New study shows huge potential for job creation from renewable energy

 David Maguire, chairman of the Irish Solar Energy Association (ISEA) and ISEA member Peter Duff with Charlotte Maguire (age 7), from Dublin

David Maguire, chairman of the Irish Solar Energy Association (ISEA) and ISEA member Peter Duff with Charlotte Maguire (age 7), from Dublin


Solar power could create up to 7,300 jobs while meeting 7 per cent of electricity demand, according to report published by the industry on Tuesday.

The Irish Solar Energy Association is lobbying the Government for supports similar those given to wind and other renewables, which will cost consumers and businesses €181 million this year.

On Tuesday, the body said that a report it commssioned from accountants KPMG shows that solar has the potential to create 7,300 jobs in building and operating generating plants.

The association added that results from commercial rooftop solar panels installed in the south east over the first two weeks of June indicate that an established industry could meet 7 per cent of Irish electricity demand.

Chairman David Maguire said on Tuesday that solar is the only form of renewable energy that does not receive some form of subsidy to aid its development.

He explained that the group favours an auction system rather the system of guarranteed prices given to wind farms, which are funded through a levy on electricity bills known as the public service obligation.

Using the auction approach, the Single Electricity Market Operator could decide in advance that solar generators should supply a set amount of the country’s total electricity demand.

It would then invite the industry to bid for that and award contracts to the cheapest suppliers. “They would have to have land, planning permission and grid connections to qualify, and they would have to pay a deposit to take part,” Mr Magure said.

He added that any operator who fails to fulfill their contract could be sanctioned. “We believe that this would give the industry and consumers the best value ,” Mr Maguire said.

The Government is to decide on a replacement for the current round of supports, dubbed Renewable Energy Feed in Taruiff (Refit), this year.

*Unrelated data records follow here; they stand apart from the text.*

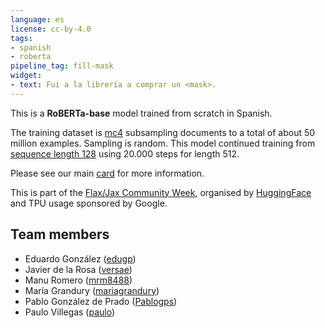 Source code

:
 ```yaml
---
language: es
license: cc-by-4.0
tags:
- spanish
- roberta
pipeline_tag: fill-mask
widget:
- text: Fui a la librería a comprar un <mask>.
---
```


This is a **RoBERTa-base** model trained from scratch in Spanish.

The training dataset is [mc4](https://huggingface.co/datasets/bertin-project/mc4-es-sampled ) subsampling documents to a total of about 50 million examples. Sampling is random.
This model continued training from [sequence length 128](https://huggingface.co/bertin-project/bertin-base-random) using 20.000 steps for length 512.

Please see our main [card](https://huggingface.co/bertin-project/bertin-roberta-base-spanish) for more information.

This is part of the
[Flax/Jax Community Week](https://discuss.huggingface.co/t/open-to-the-community-community-week-using-jax-flax-for-nlp-cv/7104), organised by [HuggingFace](https://huggingface.co/) and TPU usage sponsored by Google.


## Team members

- Eduardo González ([edugp](https://huggingface.co/edugp))
- Javier de la Rosa ([versae](https://huggingface.co/versae))
- Manu Romero ([mrm8488](https://huggingface.co/))
- María Grandury ([mariagrandury](https://huggingface.co/))
- Pablo González de Prado ([Pablogps](https://huggingface.co/Pablogps))
- Paulo Villegas ([paulo](https://huggingface.co/paulo))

Householders and businesses pay for this through the public service charge on their bills.

Over the 12 months to next October, they will have paid €181 million to the renewable energy industry, which is largely made up wind generators.

The cash collected from consumers and businesses bridges the gap between the wholesale market price of electricity and prices guaranteed to the wind farm owners under the Refit scheme.

Despite the supports, Mr Maguire warned that the Republic is likely to fall short on renewable energy targets agreed with the EU, which require 40 per cent of all electricity to be generated from green sources by 2020.

This could result in the State paying fines of more than €300 million a-year to Brussels for failing to keep to this committment.

“It is clear the country is facing a real challenge to meet these targets and avoid significant fines,” Mr Maguire said.

“Despite the successful deployment of wind energy in Ireland, which enjoyed considerable state support, wind alone will not ensure that we reach that goal.”

He argued that solar, which contributes significantly to power generation in other European countries, but is still undeveloped here, could aid the Republic in meeting its targets with the right level of support.

He also pointed out that Germany, which is on a similar latitude to Ireland, gets 7 per cent of its power from solar.

Mr Maguire’s association has more than 100 members, including his own company, BNRG.